Instructions to follow:
Transcribe the lines from the start of the data below through the line with "To the extent", word for word and nothing more.

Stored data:
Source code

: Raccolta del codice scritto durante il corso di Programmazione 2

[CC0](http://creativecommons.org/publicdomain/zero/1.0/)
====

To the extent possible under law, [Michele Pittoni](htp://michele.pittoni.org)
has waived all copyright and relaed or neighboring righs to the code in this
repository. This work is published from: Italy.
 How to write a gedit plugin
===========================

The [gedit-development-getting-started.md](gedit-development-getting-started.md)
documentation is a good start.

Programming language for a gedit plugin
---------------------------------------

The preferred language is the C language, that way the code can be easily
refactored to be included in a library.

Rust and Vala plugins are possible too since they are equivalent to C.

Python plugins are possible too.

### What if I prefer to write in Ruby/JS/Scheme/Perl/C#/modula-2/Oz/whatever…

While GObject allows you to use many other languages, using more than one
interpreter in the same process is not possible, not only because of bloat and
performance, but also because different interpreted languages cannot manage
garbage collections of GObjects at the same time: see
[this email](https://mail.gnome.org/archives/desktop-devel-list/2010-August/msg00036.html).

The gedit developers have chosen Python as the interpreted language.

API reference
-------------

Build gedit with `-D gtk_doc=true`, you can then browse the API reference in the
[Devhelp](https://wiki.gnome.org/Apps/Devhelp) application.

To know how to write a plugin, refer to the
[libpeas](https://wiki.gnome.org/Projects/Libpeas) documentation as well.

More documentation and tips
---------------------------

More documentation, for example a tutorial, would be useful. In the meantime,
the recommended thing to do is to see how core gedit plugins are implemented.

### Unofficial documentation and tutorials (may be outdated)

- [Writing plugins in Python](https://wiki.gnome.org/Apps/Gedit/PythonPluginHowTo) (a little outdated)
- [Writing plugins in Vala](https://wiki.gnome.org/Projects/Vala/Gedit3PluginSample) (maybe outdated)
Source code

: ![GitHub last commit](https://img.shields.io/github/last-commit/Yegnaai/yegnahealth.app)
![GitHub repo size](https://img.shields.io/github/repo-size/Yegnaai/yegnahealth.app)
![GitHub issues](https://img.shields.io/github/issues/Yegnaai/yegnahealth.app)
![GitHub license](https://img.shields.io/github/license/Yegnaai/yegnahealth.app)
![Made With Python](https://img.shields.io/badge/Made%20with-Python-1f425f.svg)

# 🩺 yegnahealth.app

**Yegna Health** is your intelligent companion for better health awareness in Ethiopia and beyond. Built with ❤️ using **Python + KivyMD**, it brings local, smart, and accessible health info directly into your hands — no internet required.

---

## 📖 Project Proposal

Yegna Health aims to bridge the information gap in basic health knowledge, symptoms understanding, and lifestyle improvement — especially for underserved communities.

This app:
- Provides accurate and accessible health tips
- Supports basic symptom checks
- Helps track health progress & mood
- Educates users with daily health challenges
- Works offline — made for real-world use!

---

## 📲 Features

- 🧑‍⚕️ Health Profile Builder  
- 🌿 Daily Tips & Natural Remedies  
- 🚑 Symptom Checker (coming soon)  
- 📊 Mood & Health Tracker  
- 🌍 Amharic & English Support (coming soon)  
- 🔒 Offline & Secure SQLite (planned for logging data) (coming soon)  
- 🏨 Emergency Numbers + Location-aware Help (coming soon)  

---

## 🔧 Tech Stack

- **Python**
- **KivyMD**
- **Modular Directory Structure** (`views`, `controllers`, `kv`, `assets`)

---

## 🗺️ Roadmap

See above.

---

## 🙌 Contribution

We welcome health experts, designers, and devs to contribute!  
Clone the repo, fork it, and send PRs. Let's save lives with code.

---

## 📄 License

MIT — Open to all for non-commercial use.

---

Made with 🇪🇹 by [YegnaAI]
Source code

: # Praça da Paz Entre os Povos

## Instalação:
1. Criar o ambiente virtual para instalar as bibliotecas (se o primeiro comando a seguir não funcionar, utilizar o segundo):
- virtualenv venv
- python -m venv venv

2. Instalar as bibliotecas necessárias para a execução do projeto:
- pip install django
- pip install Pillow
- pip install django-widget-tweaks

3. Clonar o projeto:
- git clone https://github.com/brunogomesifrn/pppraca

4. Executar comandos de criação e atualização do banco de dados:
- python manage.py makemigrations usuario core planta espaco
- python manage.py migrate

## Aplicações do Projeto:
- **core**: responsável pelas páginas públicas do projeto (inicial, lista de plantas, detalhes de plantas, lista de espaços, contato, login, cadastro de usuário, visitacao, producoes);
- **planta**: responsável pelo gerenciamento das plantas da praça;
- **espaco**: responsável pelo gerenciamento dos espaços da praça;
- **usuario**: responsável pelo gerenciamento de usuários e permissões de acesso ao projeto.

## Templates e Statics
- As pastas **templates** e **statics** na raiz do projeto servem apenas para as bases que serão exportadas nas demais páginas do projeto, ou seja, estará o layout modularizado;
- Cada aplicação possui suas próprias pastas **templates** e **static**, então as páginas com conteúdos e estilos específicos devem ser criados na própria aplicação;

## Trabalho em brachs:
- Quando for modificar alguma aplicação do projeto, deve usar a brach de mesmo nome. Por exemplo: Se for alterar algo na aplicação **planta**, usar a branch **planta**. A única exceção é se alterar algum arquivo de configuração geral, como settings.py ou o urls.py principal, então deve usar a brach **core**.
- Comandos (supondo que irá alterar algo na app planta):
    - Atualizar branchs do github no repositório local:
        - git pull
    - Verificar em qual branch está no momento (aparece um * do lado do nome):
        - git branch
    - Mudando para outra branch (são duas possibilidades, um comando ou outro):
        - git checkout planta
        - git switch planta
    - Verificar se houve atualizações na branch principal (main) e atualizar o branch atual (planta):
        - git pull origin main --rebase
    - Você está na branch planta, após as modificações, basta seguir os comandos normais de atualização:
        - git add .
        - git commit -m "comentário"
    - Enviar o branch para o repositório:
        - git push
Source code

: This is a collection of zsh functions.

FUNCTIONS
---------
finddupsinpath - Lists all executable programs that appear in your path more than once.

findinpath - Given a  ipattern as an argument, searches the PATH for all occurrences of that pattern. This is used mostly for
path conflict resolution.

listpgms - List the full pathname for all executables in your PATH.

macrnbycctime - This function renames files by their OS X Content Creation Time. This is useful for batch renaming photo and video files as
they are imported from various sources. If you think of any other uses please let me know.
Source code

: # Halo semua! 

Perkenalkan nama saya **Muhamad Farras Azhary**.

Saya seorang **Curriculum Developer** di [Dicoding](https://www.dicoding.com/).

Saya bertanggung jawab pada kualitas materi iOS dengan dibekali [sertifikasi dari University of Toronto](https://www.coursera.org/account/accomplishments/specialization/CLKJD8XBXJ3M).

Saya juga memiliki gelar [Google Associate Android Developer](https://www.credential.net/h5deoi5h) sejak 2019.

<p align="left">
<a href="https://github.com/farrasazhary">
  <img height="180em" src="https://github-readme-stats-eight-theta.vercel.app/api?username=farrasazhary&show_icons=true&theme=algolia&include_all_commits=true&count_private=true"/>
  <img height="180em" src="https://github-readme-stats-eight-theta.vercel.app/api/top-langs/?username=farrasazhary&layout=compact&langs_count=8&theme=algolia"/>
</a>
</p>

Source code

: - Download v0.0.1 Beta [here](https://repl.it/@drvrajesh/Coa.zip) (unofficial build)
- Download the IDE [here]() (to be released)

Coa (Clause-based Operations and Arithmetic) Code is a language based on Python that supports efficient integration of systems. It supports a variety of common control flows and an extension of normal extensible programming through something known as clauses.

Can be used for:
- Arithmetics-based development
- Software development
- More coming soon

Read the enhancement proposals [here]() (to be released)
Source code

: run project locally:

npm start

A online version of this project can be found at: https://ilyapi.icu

Answer section:
Source code

: Raccolta del codice scritto durante il corso di Programmazione 2

[CC0](http://creativecommons.org/publicdomain/zero/1.0/)
====

To the extent possible under law, [Michele Pittoni](htp://michele.pittoni.org)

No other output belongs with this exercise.